■ **WHAT YOU WILL DO**:
If a line of the records holds the word "strength", copy it out.

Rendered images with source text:
((

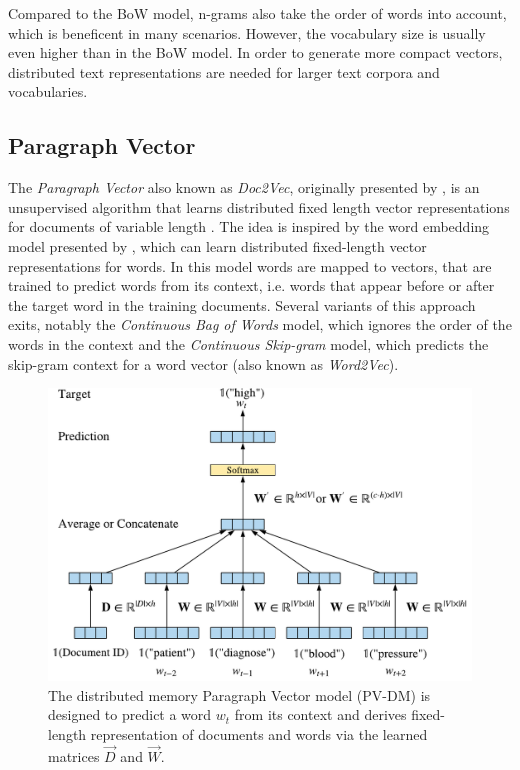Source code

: Compared to the BoW model, n-grams also take the order of words into account, which is beneficent in many scenarios.
However, the vocabulary size is usually even higher than in the BoW model.
In order to generate more compact vectors, distributed text representations are needed for larger text corpora and vocabularies.


\subsection{Paragraph Vector}

The \textit{Paragraph Vector} also known as \textit{Doc2Vec}, originally presented by \citeauthor{DBLP:conf/icml/LeM14}, is an unsupervised algorithm that learns distributed fixed length vector representations for documents of variable length \cite{DBLP:conf/icml/LeM14}.
The idea is inspired by the word embedding model presented by \citeauthor{DBLP:journals/jmlr/BengioDVJ03} \cite{DBLP:journals/jmlr/BengioDVJ03}, which can learn distributed fixed-length vector representations for words.
In this model words are mapped to vectors, that are trained to predict words from its context, i.e. words that appear before or after the target word in the training documents.
Several variants of this approach exits, notably the \textit{Continuous Bag of Words} model, which ignores the order of the words in the context and the \textit{Continuous Skip-gram} model, which predicts the skip-gram context for a word vector (also known as \textit{Word2Vec})\cite{DBLP:journals/corr/abs-1301-3781}.

\begin{figure}[!htbp]
	\centering
	\includegraphics[width=\textwidth]{figures/paragraph-vector}
	\caption{The distributed memory Paragraph Vector model (PV-DM) is designed to predict a word $w_t$ from its context and derives fixed-length representation of documents and words via the learned matrices $\vec{D}$ and $\vec{W}$.}
	\label{fig:paragraph-vector}
\end{figure}


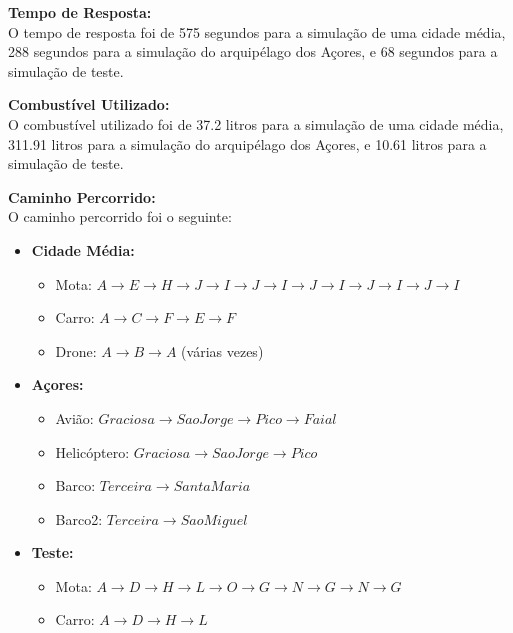 \documentclass[a4paper,12pt]{scrreprt}
\begin{document}
\textbf{Tempo de Resposta:} \\
O tempo de resposta foi de 575 segundos para a simulação de uma cidade média, 288 segundos para a simulação
do arquipélago dos Açores, e 68 segundos para a simulação de teste.

\textbf{Combustível Utilizado:} \\
O combustível utilizado foi de 37.2 litros para a simulação de uma cidade média, 311.91 litros para a simulação
do arquipélago dos Açores, e 10.61 litros para a simulação de teste.

\clearpage

\textbf{Caminho Percorrido:} \\
O caminho percorrido foi o seguinte:
\begin{itemize}
    \item \textbf{Cidade Média:}
        \begin{itemize}
            \item Mota: $A \rightarrow E \rightarrow H \rightarrow J \rightarrow I \rightarrow J
             \rightarrow I \rightarrow J \rightarrow I \rightarrow J \rightarrow I \rightarrow J \rightarrow I$ \\
            \item Carro: $A \rightarrow C \rightarrow F \rightarrow E \rightarrow F$ \\
            \item Drone: $A \rightarrow B \rightarrow A$ (várias vezes)
        \end{itemize}
    \item \textbf{Açores:}
        \begin{itemize}
            \item Avião: $Graciosa \rightarrow Sao Jorge \rightarrow Pico \rightarrow Faial$ \\
            \item Helicóptero: $Graciosa \rightarrow Sao Jorge \rightarrow Pico$ \\
            \item Barco: $Terceira \rightarrow Santa Maria$ \\
            \item Barco2: $Terceira \rightarrow Sao Miguel$
        \end{itemize}
    \item \textbf{Teste:}
        \begin{itemize}
            \item Mota: $A \rightarrow D \rightarrow H \rightarrow L \rightarrow O
            \rightarrow G \rightarrow N \rightarrow G \rightarrow N \rightarrow G$ \\
            \item Carro: $A \rightarrow D \rightarrow H \rightarrow L$
        \end{itemize}
\end{itemize}
\end{document}
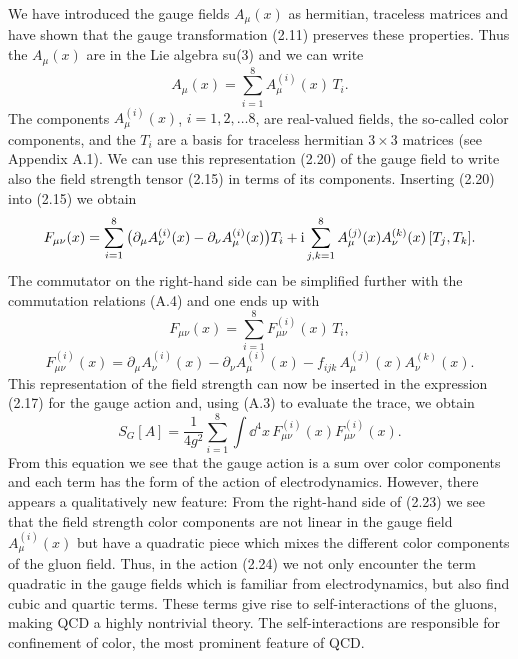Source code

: We have introduced the gauge fields $A_\mu(x)$ as hermitian, traceless
matrices and have shown that the gauge transformation (2.11) preserves these
properties. Thus the $A_\mu(x)$ are in the Lie algebra su(3) and we can
write
\begin{equation}
  A_\mu(x) = \sum_{i=1}^{8} A_\mu^{(i)}(x)\, T_i .
\end{equation}
The components $A_\mu^{(i)}(x)$, $i = 1, 2, \ldots 8$, are real-valued
fields, the so-called color components, and the $T_i$ are a basis for
traceless hermitian $3 \times 3$ matrices (see Appendix A.1). We can use
this representation (2.20) of the gauge field to write also the field
strength tensor (2.15) in terms of its components. Inserting (2.20) into
(2.15) we obtain
\begin{equation}
  F_{\mu\nu}(x) = \sum_{i=1}^{8}
    \big(\partial_\mu A_\nu^{(i)}(x) - \partial_\nu A_\mu^{(i)}(x)\big) T_i
    + \im \sum_{j,k=1}^{8} A_\mu^{(j)}(x) A_\nu^{(k)}(x)\,
      [T_j, T_k] .
\end{equation}
The commutator on the right-hand side can be simplified further with the
commutation relations (A.4) and one ends up with
\begin{equation}
  F_{\mu\nu}(x) = \sum_{i=1}^{8} F_{\mu\nu}^{(i)}(x)\, T_i ,
\end{equation}
\begin{equation}
  F_{\mu\nu}^{(i)}(x) = \partial_\mu A_\nu^{(i)}(x) - \partial_\nu A_\mu^{(i)}(x)
    - f_{ijk}\, A_\mu^{(j)}(x) A_\nu^{(k)}(x) .
\end{equation}
This representation of the field strength can now be inserted in the
expression (2.17) for the gauge action and, using (A.3) to evaluate the
trace, we obtain
\begin{equation}
  S_G[A] = \frac{1}{4 g^2} \sum_{i=1}^{8}
    \int \dd^4 x\, F_{\mu\nu}^{(i)}(x) F_{\mu\nu}^{(i)}(x) .
\end{equation}
From this equation we see that the gauge action is a sum over color
components and each term has the form of the action of electrodynamics.
However, there appears a qualitatively new feature: From the right-hand side
of (2.23) we see that the field strength color components are not linear in
the gauge field $A_\mu^{(i)}(x)$ but have a quadratic piece which mixes the
different color components of the gluon field. Thus, in the action (2.24) we
not only encounter the term quadratic in the gauge fields which is familiar
from electrodynamics, but also find cubic and quartic terms. These terms
give rise to self-interactions of the gluons, making QCD a highly
nontrivial theory. The self-interactions are responsible for confinement of
color, the most prominent feature of QCD.

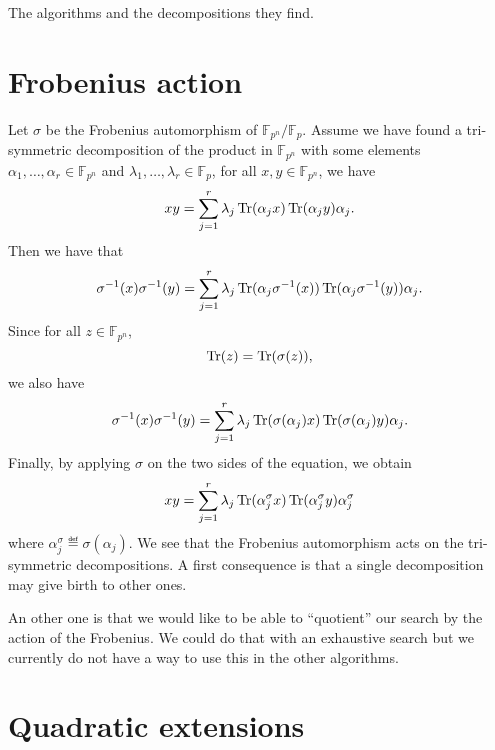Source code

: \documentclass[a4paper,11pt]{article}
\begin{document}
\begin{ex}
\begin{table}
   \caption{The algorithms and the decompositions they find.}
   \label{tab:algos}
 \end{table}

\end{ex}

\section{Frobenius action}

Let $\sigma$ be the Frobenius automorphism of $\mathbb{F}_{p^n}/\mathbb{F}_p$.
Assume we have found a tri-symmetric decomposition of the product in
$\mathbb{F}_{p^n}$ with some elements $\alpha_1, \dots, \alpha_r\in
\mathbb{F}_{p^n}$ and
$\lambda_1, \dots, \lambda_r\in\mathbb{F}_p$, \ie for all
$x, y\in\mathbb{F}_{p^n}$, we have
\[
  xy = \sum_{j=1}^r \lambda_j \operatorname{Tr}(\alpha_jx)\operatorname{Tr}(\alpha_jy)\alpha_j.
\]
Then we have that
\[
  \sigma^{-1}(x)\sigma^{-1}(y) = \sum_{j=1}^r \lambda_j
  \operatorname{Tr}(\alpha_j\sigma^{-1}(x))\operatorname{Tr}(\alpha_j\sigma^{-1}(y))\alpha_j.
\]
Since for all $z\in\mathbb{F}_{p^n}$,
\[
  \operatorname{Tr}(z) = \operatorname{Tr}(\sigma(z)),
\]
we also have
\[
  \sigma^{-1}(x)\sigma^{-1}(y) = \sum_{j=1}^r \lambda_j
  \operatorname{Tr}(\sigma(\alpha_j)x)\operatorname{Tr}(\sigma(\alpha_j)y)\alpha_j.
\]
Finally, by applying $\sigma$ on the two sides of the equation, we obtain
\[
  xy = \sum_{j=1}^r \lambda_j \operatorname{Tr}(\alpha_j^\sigma x)\operatorname{Tr}(\alpha_j^\sigma y)\alpha_j^\sigma
\]
where $\alpha_j^\sigma \eqdef \sigma(\alpha_j)$. We see that the Frobenius
automorphism acts on the tri-symmetric decompositions. A first consequence is
that a single decomposition may give birth to other ones.

An other one is that we would like to be able to ``quotient'' our search by the
action of the Frobenius. We could do that with an exhaustive search but we
currently do not have a way to use this in the other algorithms. 


\section{Quadratic extensions}
\end{document}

))

■ **THE COMPLETED TASK**:
strength tensor (2.15) in terms of its components. Inserting (2.20) into
This representation of the field strength can now be inserted in the
of (2.23) we see that the field strength color components are not linear in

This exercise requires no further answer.